Tuesday, 30 December 2014

Maggie, the poll tax, and the danger of firmness

A benefit of the thirty-year rule for disclosure of British government papers is that it can provide a salutary reminder of just how unsavoury certain people were, at a time – three decades on – when there’s a tendency to canonise them.

For a while now, and never more than since her funeral, there has been a growing tendency to sing the praises of Maggie Thatcher. A strong woman, we’re told, a conviction politician, firm in her beliefs, determined to see them through.

That all sounds like praise indeed. So we sometimes have to remind ourselves of the irregular verb: I am firm, you are obstinate, he is pig-headed. What looks like firmness when you feel it’s in a good cause, is simply dogmatism bordering on fanaticism in a bad one.

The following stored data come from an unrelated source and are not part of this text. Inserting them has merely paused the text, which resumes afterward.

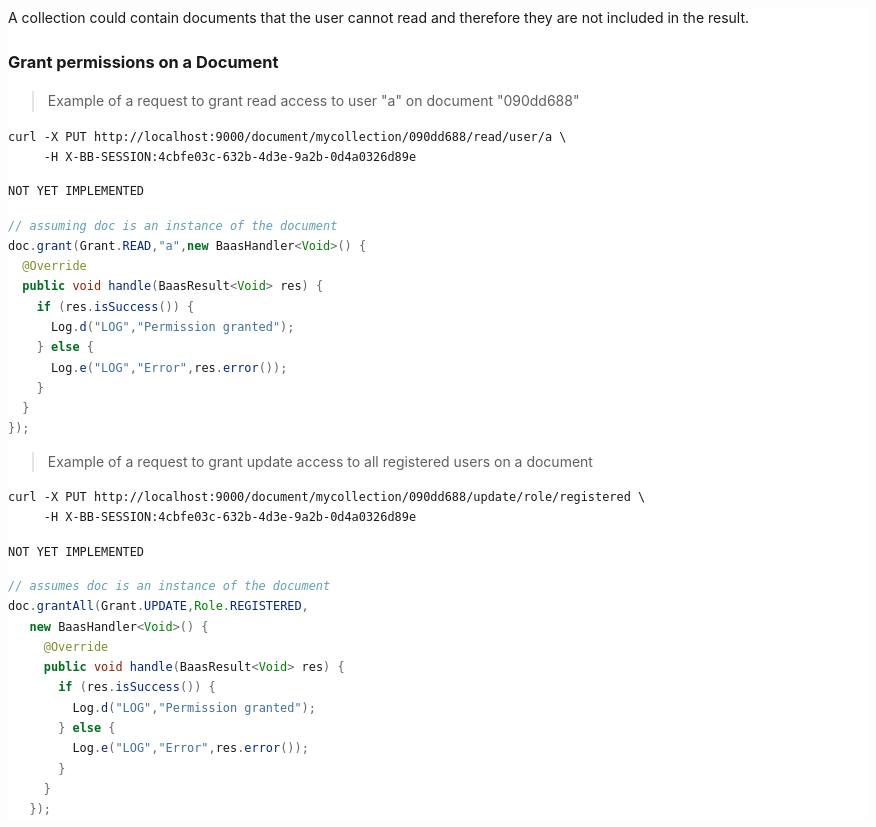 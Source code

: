 <aside class="notice">
	A collection could contain documents that the user cannot read and therefore they are not included in the result.
</aside>
















### Grant permissions on a Document

> Example of a request to grant read access to user "a" on document "090dd688"

```shell
curl -X PUT http://localhost:9000/document/mycollection/090dd688/read/user/a \
	 -H X-BB-SESSION:4cbfe03c-632b-4d3e-9a2b-0d4a0326d89e
```

```objective_c
NOT YET IMPLEMENTED
```

```java
// assuming doc is an instance of the document
doc.grant(Grant.READ,"a",new BaasHandler<Void>() {
  @Override
  public void handle(BaasResult<Void> res) {
    if (res.isSuccess()) {
      Log.d("LOG","Permission granted");
    } else {
      Log.e("LOG","Error",res.error());
    }
  }
});
```


> Example of a request to grant update access to all registered users on a document

```shell
curl -X PUT http://localhost:9000/document/mycollection/090dd688/update/role/registered \
	 -H X-BB-SESSION:4cbfe03c-632b-4d3e-9a2b-0d4a0326d89e
```

```objective_c
NOT YET IMPLEMENTED
```

```java
// assumes doc is an instance of the document
doc.grantAll(Grant.UPDATE,Role.REGISTERED,
   new BaasHandler<Void>() {
     @Override
     public void handle(BaasResult<Void> res) {
       if (res.isSuccess()) {
         Log.d("LOG","Permission granted");
       } else {
         Log.e("LOG","Error",res.error());
       }
     }
   });
```
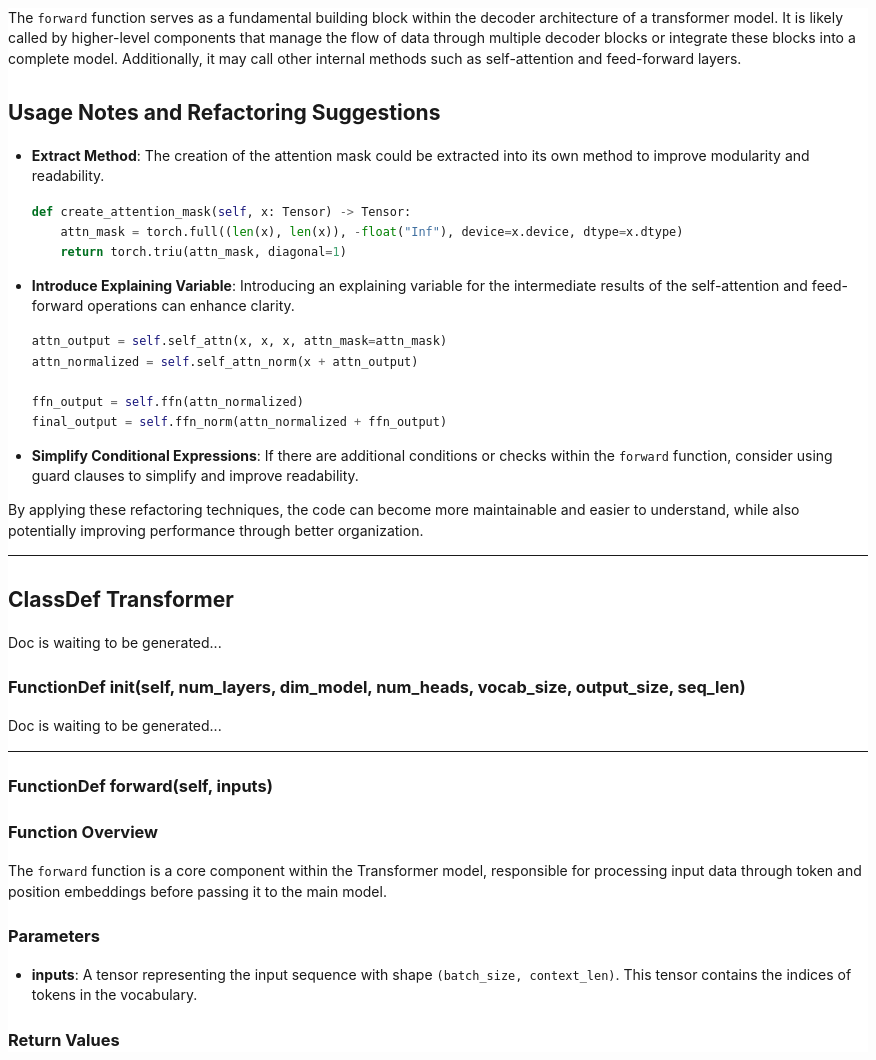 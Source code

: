 The `forward` function serves as a fundamental building block within the decoder architecture of a transformer model. It is likely called by higher-level components that manage the flow of data through multiple decoder blocks or integrate these blocks into a complete model. Additionally, it may call other internal methods such as self-attention and feed-forward layers.

## Usage Notes and Refactoring Suggestions

- **Extract Method**: The creation of the attention mask could be extracted into its own method to improve modularity and readability.
  
  ```python
  def create_attention_mask(self, x: Tensor) -> Tensor:
      attn_mask = torch.full((len(x), len(x)), -float("Inf"), device=x.device, dtype=x.dtype)
      return torch.triu(attn_mask, diagonal=1)
  ```

- **Introduce Explaining Variable**: Introducing an explaining variable for the intermediate results of the self-attention and feed-forward operations can enhance clarity.

  ```python
  attn_output = self.self_attn(x, x, x, attn_mask=attn_mask)
  attn_normalized = self.self_attn_norm(x + attn_output)
  
  ffn_output = self.ffn(attn_normalized)
  final_output = self.ffn_norm(attn_normalized + ffn_output)
  ```

- **Simplify Conditional Expressions**: If there are additional conditions or checks within the `forward` function, consider using guard clauses to simplify and improve readability.

By applying these refactoring techniques, the code can become more maintainable and easier to understand, while also potentially improving performance through better organization.
***
## ClassDef Transformer
Doc is waiting to be generated...
### FunctionDef __init__(self, num_layers, dim_model, num_heads, vocab_size, output_size, seq_len)
Doc is waiting to be generated...
***
### FunctionDef forward(self, inputs)
### Function Overview

The `forward` function is a core component within the Transformer model, responsible for processing input data through token and position embeddings before passing it to the main model.

### Parameters

- **inputs**: A tensor representing the input sequence with shape `(batch_size, context_len)`. This tensor contains the indices of tokens in the vocabulary.

### Return Values
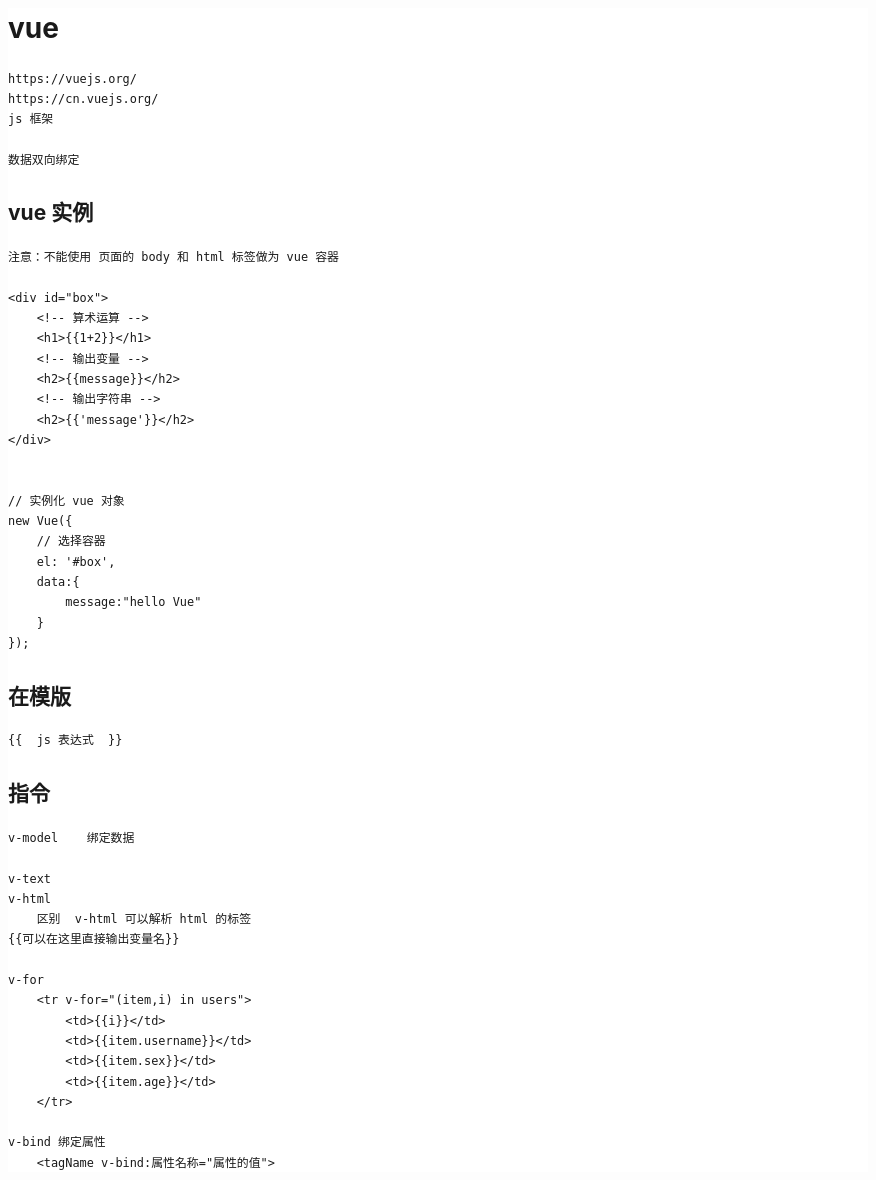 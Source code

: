 # vue
    https://vuejs.org/
    https://cn.vuejs.org/
    js 框架

    数据双向绑定


## vue 实例
    注意：不能使用 页面的 body 和 html 标签做为 vue 容器

    <div id="box">
        <!-- 算术运算 -->
        <h1>{{1+2}}</h1>
        <!-- 输出变量 -->
        <h2>{{message}}</h2>
        <!-- 输出字符串 -->
        <h2>{{'message'}}</h2>
    </div>


    // 实例化 vue 对象
    new Vue({
        // 选择容器
        el: '#box',
        data:{
            message:"hello Vue"
        }
    });



## 在模版
    {{  js 表达式  }}

## 指令
    v-model    绑定数据

    v-text
    v-html     
        区别  v-html 可以解析 html 的标签
    {{可以在这里直接输出变量名}}

    v-for
        <tr v-for="(item,i) in users">
            <td>{{i}}</td>
            <td>{{item.username}}</td>
            <td>{{item.sex}}</td>
            <td>{{item.age}}</td>
        </tr>

    v-bind 绑定属性
        <tagName v-bind:属性名称="属性的值">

Firm? Resolut? Or just inflexible?
The Guardian has done us a service by publishing details of the advice Thatcher received from Oliver Letwin, now a Minister but then a 29-year old special adviser, concerning the proposed move to funding local government based on a “residence charge”, later renamed the “community charge” and ultimately known to practically everyone as the “poll tax”.

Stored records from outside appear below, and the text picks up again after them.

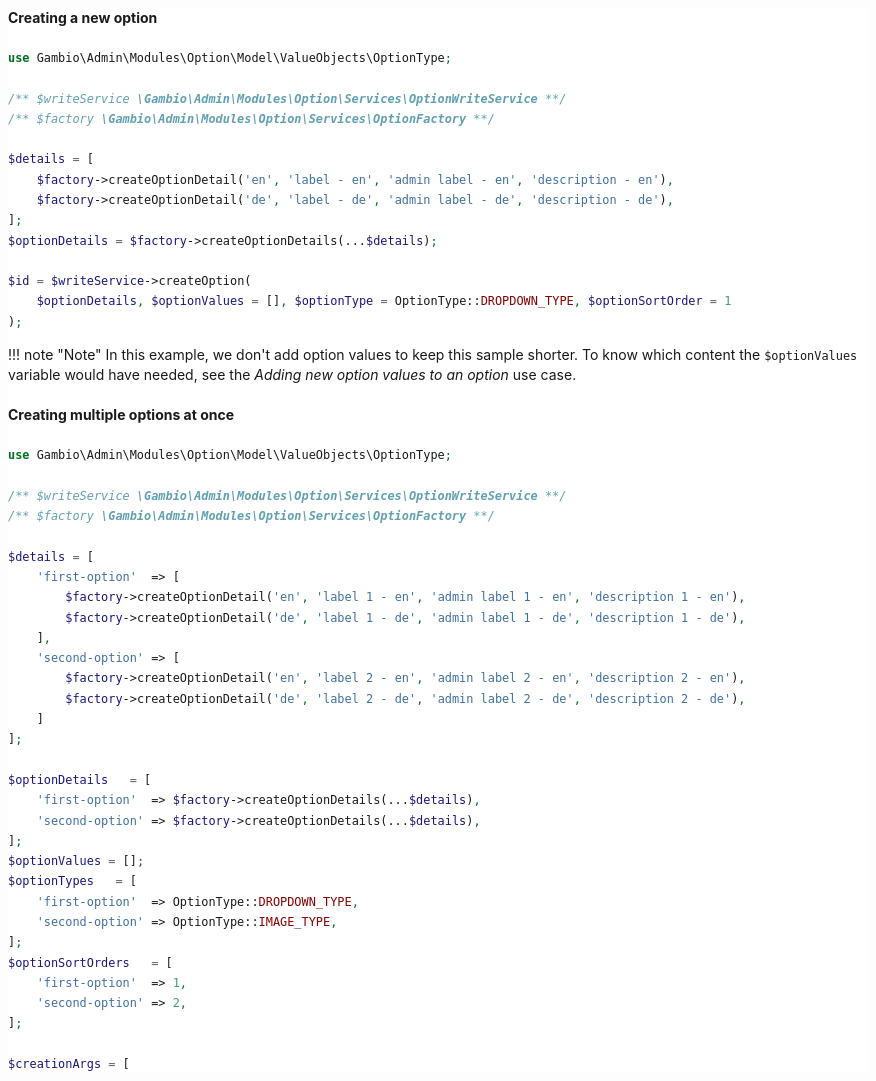 
#### Creating a new option

```php
use Gambio\Admin\Modules\Option\Model\ValueObjects\OptionType;

/** $writeService \Gambio\Admin\Modules\Option\Services\OptionWriteService **/
/** $factory \Gambio\Admin\Modules\Option\Services\OptionFactory **/

$details = [
    $factory->createOptionDetail('en', 'label - en', 'admin label - en', 'description - en'),
    $factory->createOptionDetail('de', 'label - de', 'admin label - de', 'description - de'),
];
$optionDetails = $factory->createOptionDetails(...$details);

$id = $writeService->createOption(
    $optionDetails, $optionValues = [], $optionType = OptionType::DROPDOWN_TYPE, $optionSortOrder = 1
);
```

!!! note "Note"
    In this example, we don't add option values to keep this sample shorter. To know which content the `$optionValues`
    variable would have needed, see the *Adding new option values to an option* use case.


#### Creating multiple options at once

```php
use Gambio\Admin\Modules\Option\Model\ValueObjects\OptionType;

/** $writeService \Gambio\Admin\Modules\Option\Services\OptionWriteService **/
/** $factory \Gambio\Admin\Modules\Option\Services\OptionFactory **/

$details = [
    'first-option'  => [
        $factory->createOptionDetail('en', 'label 1 - en', 'admin label 1 - en', 'description 1 - en'),
        $factory->createOptionDetail('de', 'label 1 - de', 'admin label 1 - de', 'description 1 - de'),
    ],
    'second-option' => [
        $factory->createOptionDetail('en', 'label 2 - en', 'admin label 2 - en', 'description 2 - en'),
        $factory->createOptionDetail('de', 'label 2 - de', 'admin label 2 - de', 'description 2 - de'),
    ]
];

$optionDetails   = [
    'first-option'  => $factory->createOptionDetails(...$details),
    'second-option' => $factory->createOptionDetails(...$details),
];
$optionValues = [];
$optionTypes   = [
    'first-option'  => OptionType::DROPDOWN_TYPE,
    'second-option' => OptionType::IMAGE_TYPE,
];
$optionSortOrders   = [
    'first-option'  => 1,
    'second-option' => 2,
];

$creationArgs = [
```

This was pretty much an unmitigated disaster. Projections in 1985 showed that 44% of the population would be made worse off. The then Chancellor, Nigel Lawson – the minister responsible for Financial matters – declared the tax would mean that “a pensioner couple in inner London could find themselves paying 22% of their net income in poll tax, whereas a better off couple in the suburbs pay only 1%.” He described the scheme as “completely unworkable and politically catastrophic.”

Letwin maintained that it was the way to go, backed by Lord Victor Rothschild, now revealed to be the man who first had the idea. Letwin even supported the approach it has long been suspected Thatcher adopted, of using the Scots as guinea pigs and only introducing the poll tax in England and Wales after running it for a year north the border.

Despite the opposition of many of her most senior ministers, Thatcher made this an issue on which to prove her “firmness”. The poll tax was imposed on the rest of Britain after Scotland, amid increasing resentment and indeed resistance, culminating in widespread rioting in 1990. Her dogmatic attachment to a bad idea had lasted five years and done huge damage – not least, to herself. It was in 1990 that Tory Party grandees decided that they’d had enough of a good thing, or that Thatcher was no longer the good thing she had been, and dumped her.

She could never forgive them. Like all people who have her brand of “firmness’, she knew she could do no wrong. The poll tax hadn’t been her calamitous error, her utter failure of political sensitivity towards the real concerns of voters, it had been a policy that others hadn’t had the courage to see through, preferring instead to bring her down in an act that could only be qualified as treason.

That’s the kind of history we need to recall each time anyone speaks with nostalgia of the Thatcher period. Remember that her departure was the end of an error as well as the end of the era.

But we should also remember that the man who advised her down this destructive route was Oliver Letwin. Thatcher’s gone, but he’s still in government. The Guardian quotes Lord Rothschild expressing some reservations: “…I am nervous lest [the poll tax] is accidentally or deliberately misinterpreted, for example: ‘Tories hit the poor again’, ‘No compassion for the have-nots’.”

How ironic. Those are precisely the charges anyone with empathy for the poor makes of the government in which Letwin, architect of the poll tax, serves today.

Which demonstrates that this kind of story not only provides useful insight on the reputation Thatcher really deserves, it also reveals how balefully her legacy still affects us today.


Conrad Brunstrom said...


Thatcher's "strengths" just made her more destructive. I wish she had been prone to a few more petty disabling vices - she'd have been a lot less dangerous.

David Beeson said...

I couldn't agree more - the more strongly you pursue a wrong course of action, the more damaging your strength becomes. And Thatcher had a way of selecting appalling courses of action - and then deploying great resolve in chasing them.